Segment Start: Supplied entries

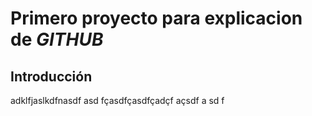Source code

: # Primero proyecto para explicacion  de _GITHUB_
## Introducción
adklfjaslkdfnasdf asd
fçasdfçasdfçadçf açsdf
a sd
f
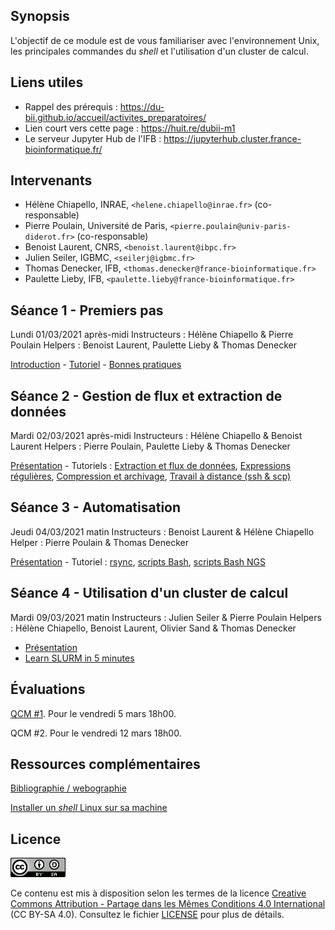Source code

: ## Synopsis

L'objectif de ce module est de vous familiariser avec l'environnement Unix, les principales commandes du *shell* et l'utilisation d'un cluster de calcul.

## Liens utiles

- Rappel des prérequis : <https://du-bii.github.io/accueil/activites_preparatoires/>
- Lien court vers cette page : <https://huit.re/dubii-m1>
- Le serveur Jupyter Hub de l'IFB : <https://jupyterhub.cluster.france-bioinformatique.fr/>

## Intervenants

- Hélène Chiapello, INRAE, `<helene.chiapello@inrae.fr>` (co-responsable)
- Pierre Poulain, Université de Paris, `<pierre.poulain@univ-paris-diderot.fr>` (co-responsable)
- Benoist Laurent, CNRS, `<benoist.laurent@ibpc.fr>`
- Julien Seiler, IGBMC, `<seilerj@igbmc.fr>`
- Thomas Denecker, IFB, `<thomas.denecker@france-bioinformatique.fr>`
- Paulette Lieby, IFB, `<paulette.lieby@france-bioinformatique.fr>`


## Séance 1 - Premiers pas

Lundi 01/03/2021 après-midi
Instructeurs : Hélène Chiapello & Pierre Poulain
Helpers : Benoist Laurent, Paulette Lieby & Thomas Denecker

[Introduction](seance1/Unix_seance1_introduction.pdf) - [Tutoriel](seance1/tutorial/README.md) - [Bonnes pratiques](seance1/Unix_seance1_bonnes_pratiques_bioinfo.pdf)


## Séance 2 - Gestion de flux et extraction de données

Mardi 02/03/2021 après-midi
Instructeurs : Hélène Chiapello & Benoist Laurent
Helpers : Pierre Poulain, Paulette Lieby & Thomas Denecker

[Présentation](seance2/slides/index.html) - Tutoriels : [Extraction et flux de données](seance2/tutorial/01-flux.md), [Expressions régulières](seance2/tutorial/02-regex.md), [Compression et archivage](seance2/tutorial/03-tar.md), [Travail à distance (ssh & scp)](seance2/tutorial/04-ssh_scp.md)


## Séance 3 - Automatisation

Jeudi 04/03/2021 matin
Instructeurs : Benoist Laurent & Hélène Chiapello
Helper : Pierre Poulain & Thomas Denecker

[Présentation](seance3/slides/index.html) - Tutoriel : [rsync](seance3/tutorial/rsync.md),
[scripts Bash](seance3/tutorial/scripting.md), [scripts Bash NGS](seance3/tutorial/scripting_ngs.md)


## Séance 4 - Utilisation d'un cluster de calcul

Mardi 09/03/2021 matin
Instructeurs : Julien Seiler & Pierre Poulain
Helpers : Hélène Chiapello, Benoist Laurent, Olivier Sand & Thomas Denecker

- [Présentation](seance4/Unix_seance4_cluster.pdf)
- [Learn SLURM in 5 minutes](https://asciinema.org/a/275233)


## Évaluations

[QCM #1](https://forms.gle/G6jpPn8Qd9L8vUMK9). Pour le vendredi 5 mars 18h00.

QCM #2. Pour le vendredi 12 mars 18h00.


## Ressources complémentaires

[Bibliographie / webographie](biblio_webographie.md)

[Installer un *shell* Linux sur sa machine](installation_shell.md)

## Licence

![](img/CC-BY-SA.png)

Ce contenu est mis à disposition selon les termes de la licence [Creative Commons Attribution - Partage dans les Mêmes Conditions 4.0 International](https://creativecommons.org/licenses/by-sa/4.0/deed.fr) (CC BY-SA 4.0). Consultez le fichier [LICENSE](LICENSE) pour plus de détails.
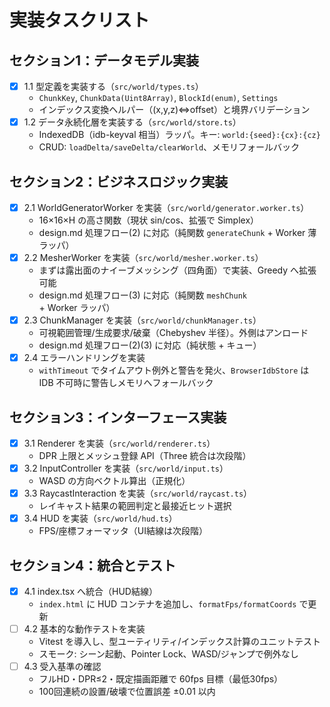 # 実装タスクリスト

## セクション1：データモデル実装
- [x] 1.1 型定義を実装する（`src/world/types.ts`）
  - `ChunkKey`, `ChunkData(Uint8Array)`, `BlockId(enum)`, `Settings`
  - インデックス変換ヘルパー（(x,y,z)⇔offset）と境界バリデーション
- [x] 1.2 データ永続化層を実装する（`src/world/store.ts`）
  - IndexedDB（idb-keyval 相当）ラッパ。キー: `world:{seed}:{cx}:{cz}`
  - CRUD: `loadDelta/saveDelta/clearWorld`、メモリフォールバック

## セクション2：ビジネスロジック実装
- [x] 2.1 WorldGeneratorWorker を実装（`src/world/generator.worker.ts`）
  - 16×16×H の高さ関数（現状 sin/cos、拡張で Simplex）
  - design.md 処理フロー(2) に対応（純関数 `generateChunk` + Worker 薄ラッパ）
- [x] 2.2 MesherWorker を実装（`src/world/mesher.worker.ts`）
  - まずは露出面のナイーブメッシング（四角面）で実装、Greedy へ拡張可能
  - design.md 処理フロー(3) に対応（純関数 `meshChunk` + Worker ラッパ）
- [x] 2.3 ChunkManager を実装（`src/world/chunkManager.ts`）
  - 可視範囲管理/生成要求/破棄（Chebyshev 半径）。外側はアンロード
  - design.md 処理フロー(2)(3) に対応（純状態 + キュー）
- [x] 2.4 エラーハンドリングを実装
  - `withTimeout` でタイムアウト例外と警告を発火、`BrowserIdbStore` は IDB 不可時に警告しメモリへフォールバック

## セクション3：インターフェース実装
- [x] 3.1 Renderer を実装（`src/world/renderer.ts`）
  - DPR 上限とメッシュ登録 API（Three 統合は次段階）
- [x] 3.2 InputController を実装（`src/world/input.ts`）
  - WASD の方向ベクトル算出（正規化）
- [x] 3.3 RaycastInteraction を実装（`src/world/raycast.ts`）
  - レイキャスト結果の範囲判定と最接近ヒット選択
- [x] 3.4 HUD を実装（`src/world/hud.ts`）
  - FPS/座標フォーマッタ（UI結線は次段階）

## セクション4：統合とテスト
- [x] 4.1 index.tsx へ統合（HUD結線）
  - `index.html` に HUD コンテナを追加し、`formatFps/formatCoords` で更新
- [ ] 4.2 基本的な動作テストを実装
  - Vitest を導入し、型ユーティリティ/インデックス計算のユニットテスト
  - スモーク: シーン起動、Pointer Lock、WASD/ジャンプで例外なし
- [ ] 4.3 受入基準の確認
  - フルHD・DPR≤2・既定描画距離で 60fps 目標（最低30fps）
  - 100回連続の設置/破壊で位置誤差 ±0.01 以内

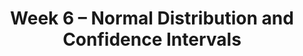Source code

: ---
    title: Week 6 – Normal Distribution and Confidence Intervals 
    weekNumber: 6
 
    days:
      - date: 2023-11-6
        events: 
          "**LEC 16**{: .label .label-lecture } Confidence Intervals":
            "[CIT 13.1, 13.3](https://inferentialthinking.com/chapters/13/1/Percentiles.html)"

      - date: 2023-11-8
        events:
          "**LEC 18**{: .label .label-lecture } Spread, Normal Distribution":
            "[CIT 13.4-14.2](https://inferentialthinking.com/chapters/13/4/Using_Confidence_Intervals.html)"

          "**DIS 6**{: .label .label-disc } Midterm Solutions and Hypothesis Testing":    
      - date: 2023-11-9
        events:
          "**Lab 4**{: .label .label-lab } DataFrames, Control Flow, Probability":
      - date: 2023-11-10
        events:
          "**Holiday**":
---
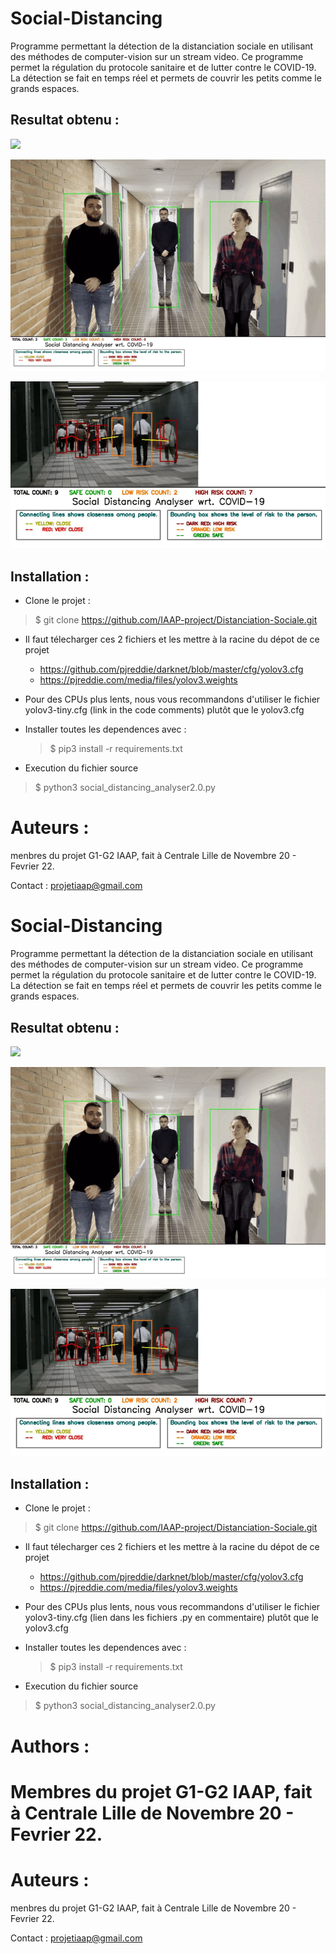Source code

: # Social-Distancing

Programme permettant la détection de la distanciation sociale en utilisant des méthodes de computer-vision sur un stream video.
Ce programme permet la régulation du protocole sanitaire et de lutter contre le COVID-19.
La détection se fait en temps réel et permets de couvrir les petits comme le grands espaces.


## Resultat obtenu : 
![](https://github.com/IAAP-project/Distanciation-Sociale/blob/main/output/output/op2.gif)

![](https://github.com/IAAP-project/Distanciation-Sociale/blob/main/output/output/op_video_test3.gif)

![](https://github.com/IAAP-project/Distanciation-Sociale/blob/main/output/output/op_Airport_q3.gif)


## Installation :
* Clone le projet : 
> $ git clone https://github.com/IAAP-project/Distanciation-Sociale.git


* Il faut télecharger ces 2 fichiers et les mettre à la racine du dépot de ce projet
   - https://github.com/pjreddie/darknet/blob/master/cfg/yolov3.cfg
   - https://pjreddie.com/media/files/yolov3.weights
* Pour des CPUs plus lents, nous vous recommandons d'utiliser le fichier yolov3-tiny.cfg (link in the code comments) plutôt que le yolov3.cfg 
* Installer toutes les  dependences avec : 
  > $ pip3 install -r requirements.txt

* Execution du fichier source
> $ python3 social_distancing_analyser2.0.py


# Auteurs : 
menbres du projet G1-G2 IAAP, fait à Centrale Lille de Novembre 20 - Fevrier 22.

Contact : projetiaap@gmail.com
# Social-Distancing

Programme permettant la détection de la distanciation sociale en utilisant des méthodes de computer-vision sur un stream video.
Ce programme permet la régulation du protocole sanitaire et de lutter contre le COVID-19.
La détection se fait en temps réel et permets de couvrir les petits comme le grands espaces.


## Resultat obtenu : 
![](https://github.com/IAAP-project/Distanciation-Sociale/blob/main/output/output/op2.gif)

![](https://github.com/IAAP-project/Distanciation-Sociale/blob/main/output/output/op_video_test3.gif)

![](https://github.com/IAAP-project/Distanciation-Sociale/blob/main/output/output/op_Airport_q3.gif)


## Installation :
* Clone le projet : 
> $ git clone https://github.com/IAAP-project/Distanciation-Sociale.git


* Il faut télecharger ces 2 fichiers et les mettre à la racine du dépot de ce projet
   - https://github.com/pjreddie/darknet/blob/master/cfg/yolov3.cfg
   - https://pjreddie.com/media/files/yolov3.weights
* Pour des CPUs plus lents, nous vous recommandons d'utiliser le fichier yolov3-tiny.cfg (lien dans les fichiers .py en commentaire) plutôt que le yolov3.cfg 
* Installer toutes les  dependences avec : 
  > $ pip3 install -r requirements.txt

* Execution du fichier source
> $ python3 social_distancing_analyser2.0.py


# Authors : 
Membres du projet G1-G2 IAAP, fait à Centrale Lille de Novembre 20 - Fevrier 22.
=======
# Auteurs : 
menbres du projet G1-G2 IAAP, fait à Centrale Lille de Novembre 20 - Fevrier 22.

Contact : projetiaap@gmail.com
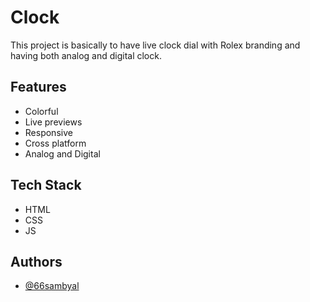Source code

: 
# Clock

This project is basically to have live clock dial with Rolex branding and having both analog and digital clock.


## Features

- Colorful
- Live previews
- Responsive
- Cross platform
- Analog and Digital

  
## Tech Stack

- HTML
- CSS
- JS

  
## Authors

- [@66sambyal](https://github.com/66sambyal)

Segment End: Supplied entries

Task to complete. Copy out each line from the listing that contains the string "mars".

Output for this exercise.
[QCM #1](https://forms.gle/G6jpPn8Qd9L8vUMK9). Pour le vendredi 5 mars 18h00.
QCM #2. Pour le vendredi 12 mars 18h00.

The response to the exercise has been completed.